The output should be every line below that includes the word "usano".

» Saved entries

※

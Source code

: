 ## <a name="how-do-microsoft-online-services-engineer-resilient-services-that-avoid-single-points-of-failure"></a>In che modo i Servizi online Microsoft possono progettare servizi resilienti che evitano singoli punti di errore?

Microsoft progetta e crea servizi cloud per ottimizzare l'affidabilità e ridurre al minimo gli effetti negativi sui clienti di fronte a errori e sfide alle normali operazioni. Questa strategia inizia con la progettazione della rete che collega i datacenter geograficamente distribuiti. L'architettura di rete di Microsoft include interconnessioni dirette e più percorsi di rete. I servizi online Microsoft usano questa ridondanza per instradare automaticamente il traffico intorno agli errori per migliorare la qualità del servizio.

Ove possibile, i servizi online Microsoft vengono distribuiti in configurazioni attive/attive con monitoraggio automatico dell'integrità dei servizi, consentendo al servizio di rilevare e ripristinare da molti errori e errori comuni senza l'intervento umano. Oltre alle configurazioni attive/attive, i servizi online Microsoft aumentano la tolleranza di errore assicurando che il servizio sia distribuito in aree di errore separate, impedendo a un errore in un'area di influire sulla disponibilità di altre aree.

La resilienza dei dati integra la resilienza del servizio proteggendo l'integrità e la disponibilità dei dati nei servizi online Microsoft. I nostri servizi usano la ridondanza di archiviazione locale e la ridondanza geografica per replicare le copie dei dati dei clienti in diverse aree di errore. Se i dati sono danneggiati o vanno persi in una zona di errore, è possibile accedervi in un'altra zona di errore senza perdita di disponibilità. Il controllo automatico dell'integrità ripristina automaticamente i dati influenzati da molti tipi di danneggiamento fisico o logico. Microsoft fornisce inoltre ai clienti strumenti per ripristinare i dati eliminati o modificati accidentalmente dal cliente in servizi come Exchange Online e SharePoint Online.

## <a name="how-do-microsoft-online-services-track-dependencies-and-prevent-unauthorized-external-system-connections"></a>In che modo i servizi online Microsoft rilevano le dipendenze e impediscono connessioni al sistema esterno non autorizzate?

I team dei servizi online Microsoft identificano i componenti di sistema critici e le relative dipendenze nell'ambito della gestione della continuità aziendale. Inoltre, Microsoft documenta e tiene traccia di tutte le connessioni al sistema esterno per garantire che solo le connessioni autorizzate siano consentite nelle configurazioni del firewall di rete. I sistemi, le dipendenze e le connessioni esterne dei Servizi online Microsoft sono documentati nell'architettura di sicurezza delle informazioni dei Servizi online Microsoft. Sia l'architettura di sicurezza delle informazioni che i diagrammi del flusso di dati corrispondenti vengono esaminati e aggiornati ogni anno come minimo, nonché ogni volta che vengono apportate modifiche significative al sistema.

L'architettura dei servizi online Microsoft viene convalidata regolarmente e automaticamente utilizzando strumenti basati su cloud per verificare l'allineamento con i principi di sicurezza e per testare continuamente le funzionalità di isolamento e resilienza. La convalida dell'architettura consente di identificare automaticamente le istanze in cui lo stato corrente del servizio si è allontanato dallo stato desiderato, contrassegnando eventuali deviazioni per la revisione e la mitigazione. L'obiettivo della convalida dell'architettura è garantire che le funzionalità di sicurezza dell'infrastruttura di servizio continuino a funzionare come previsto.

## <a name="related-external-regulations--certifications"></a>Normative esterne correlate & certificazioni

※

» Expected answer
Microsoft progetta e crea servizi cloud per ottimizzare l'affidabilità e ridurre al minimo gli effetti negativi sui clienti di fronte a errori e sfide alle normali operazioni. Questa strategia inizia con la progettazione della rete che collega i datacenter geograficamente distribuiti. L'architettura di rete di Microsoft include interconnessioni dirette e più percorsi di rete. I servizi online Microsoft usano questa ridondanza per instradare automaticamente il traffico intorno agli errori per migliorare la qualità del servizio.
La resilienza dei dati integra la resilienza del servizio proteggendo l'integrità e la disponibilità dei dati nei servizi online Microsoft. I nostri servizi usano la ridondanza di archiviazione locale e la ridondanza geografica per replicare le copie dei dati dei clienti in diverse aree di errore. Se i dati sono danneggiati o vanno persi in una zona di errore, è possibile accedervi in un'altra zona di errore senza perdita di disponibilità. Il controllo automatico dell'integrità ripristina automaticamente i dati influenzati da molti tipi di danneggiamento fisico o logico. Microsoft fornisce inoltre ai clienti strumenti per ripristinare i dati eliminati o modificati accidentalmente dal cliente in servizi come Exchange Online e SharePoint Online.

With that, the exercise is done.